Details
-
Bug
-
Resolution: Fixed
-
Medium
-
4.0.3, 4.1.0
-
None
-
Operating System: UbuntuServer 8.10
PHP Version: 5.2.6-2ubuntu4
Database and version: MySQL 5.0.67-0ubuntu6
Browser (and version): Any
Description
When, as a logged in user, you have a value that you want to store with eZPreferences and this string will be escaped (because for example it contains "'" character), then for the duration of your session you will end up with two different values, one in database (all fine here) and one escaped in the session (bug as far as I can tell).
Look at the following code:
$myTestValue1 = "Piotrek's simple string."; eZPreferences::setValue( 'test_var', $myTestValue1 );
The database will store the following string: >> Piotrek's simple string. <<
The session will store the following string: >> Piotrek\'s simple string. <<
This is because in the eZPreferences::setValue method the escaping is forced for both, SQL purposes and session purposes:
static function setValue( $name, $value, $storeUserID = false ) { $db = eZDB::instance(); $name = $db->escapeString( $name ); $value = $db->escapeString( $value ); (...) if ( $isCurrentUser ) { eZPreferences::storeInSession( $name, $value ); } return true; }
The funny thing is that if you cancel your session (log out) and log in again, the session will now have the proper value, because it will be directly taken from proper DB value.
My suggesion of a fix:
static function setValue( $name, $value, $storeUserID = false ) { $db = eZDB::instance(); $name = $db->escapeString( $name ); $rawValue = $value; $value = $db->escapeString( $value ); (...) if ( $isCurrentUser ) { eZPreferences::storeInSession( $name, $rawValue ); } return true; }
This should be safe because eZPreferences::storeInSession() method still uses $http object and its methods.
Steps to reproduce
To locate the inconsistency:
1) In any view place the following code:
eZPreferences::setValue( 'test_ez_preferences', 'test \'value' ); var_dump( eZPreferences::value( 'test_ez_preferences' ) );
2) Log in and access the view.
3) Compare the dumped value against the value in ezpreferences DB table.
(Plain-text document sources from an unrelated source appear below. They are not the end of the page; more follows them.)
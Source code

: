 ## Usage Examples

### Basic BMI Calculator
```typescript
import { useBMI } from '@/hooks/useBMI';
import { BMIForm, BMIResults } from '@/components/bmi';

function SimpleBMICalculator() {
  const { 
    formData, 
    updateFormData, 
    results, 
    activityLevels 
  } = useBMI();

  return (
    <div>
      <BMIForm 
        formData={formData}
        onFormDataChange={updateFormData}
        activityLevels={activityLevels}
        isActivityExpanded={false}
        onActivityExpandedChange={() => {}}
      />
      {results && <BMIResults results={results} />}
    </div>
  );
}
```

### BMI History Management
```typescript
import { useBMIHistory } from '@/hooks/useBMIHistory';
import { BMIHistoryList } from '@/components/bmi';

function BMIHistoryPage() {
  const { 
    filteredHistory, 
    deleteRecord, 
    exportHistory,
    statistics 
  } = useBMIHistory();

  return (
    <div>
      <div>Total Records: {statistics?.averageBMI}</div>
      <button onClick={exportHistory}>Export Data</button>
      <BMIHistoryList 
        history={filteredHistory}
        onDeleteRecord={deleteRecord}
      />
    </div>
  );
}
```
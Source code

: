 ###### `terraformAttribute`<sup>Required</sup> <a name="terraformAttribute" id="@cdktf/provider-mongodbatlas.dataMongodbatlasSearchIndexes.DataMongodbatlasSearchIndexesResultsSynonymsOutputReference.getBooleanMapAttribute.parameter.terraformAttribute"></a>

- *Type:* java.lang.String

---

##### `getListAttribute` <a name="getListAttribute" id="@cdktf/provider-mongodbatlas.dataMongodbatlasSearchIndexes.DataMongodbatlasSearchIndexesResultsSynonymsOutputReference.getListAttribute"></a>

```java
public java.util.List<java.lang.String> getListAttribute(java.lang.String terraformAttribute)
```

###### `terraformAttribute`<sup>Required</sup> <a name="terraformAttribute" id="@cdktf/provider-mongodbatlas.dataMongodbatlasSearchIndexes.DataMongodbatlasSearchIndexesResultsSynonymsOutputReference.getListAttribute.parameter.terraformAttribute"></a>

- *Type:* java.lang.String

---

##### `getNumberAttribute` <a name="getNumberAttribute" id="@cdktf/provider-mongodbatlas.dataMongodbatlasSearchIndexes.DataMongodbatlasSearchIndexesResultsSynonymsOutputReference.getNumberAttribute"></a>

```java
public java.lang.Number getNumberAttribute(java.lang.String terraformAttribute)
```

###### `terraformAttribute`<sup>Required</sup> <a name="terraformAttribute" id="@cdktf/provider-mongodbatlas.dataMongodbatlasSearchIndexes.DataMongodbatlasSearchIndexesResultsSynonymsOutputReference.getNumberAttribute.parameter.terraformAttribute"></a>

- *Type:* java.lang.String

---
Should be different.
To see how the inconsistency disappears:
1) Uncomment the setting line:
// eZPreferences::setValue( 'test_ez_preferences', 'test \'value' ); var_dump( eZPreferences::value( 'test_ez_preferences' ) );
2) Log out.
3) Log in and access the view.
4) Compare the dumped value against the value in ezpreferences DB table. Should be the same.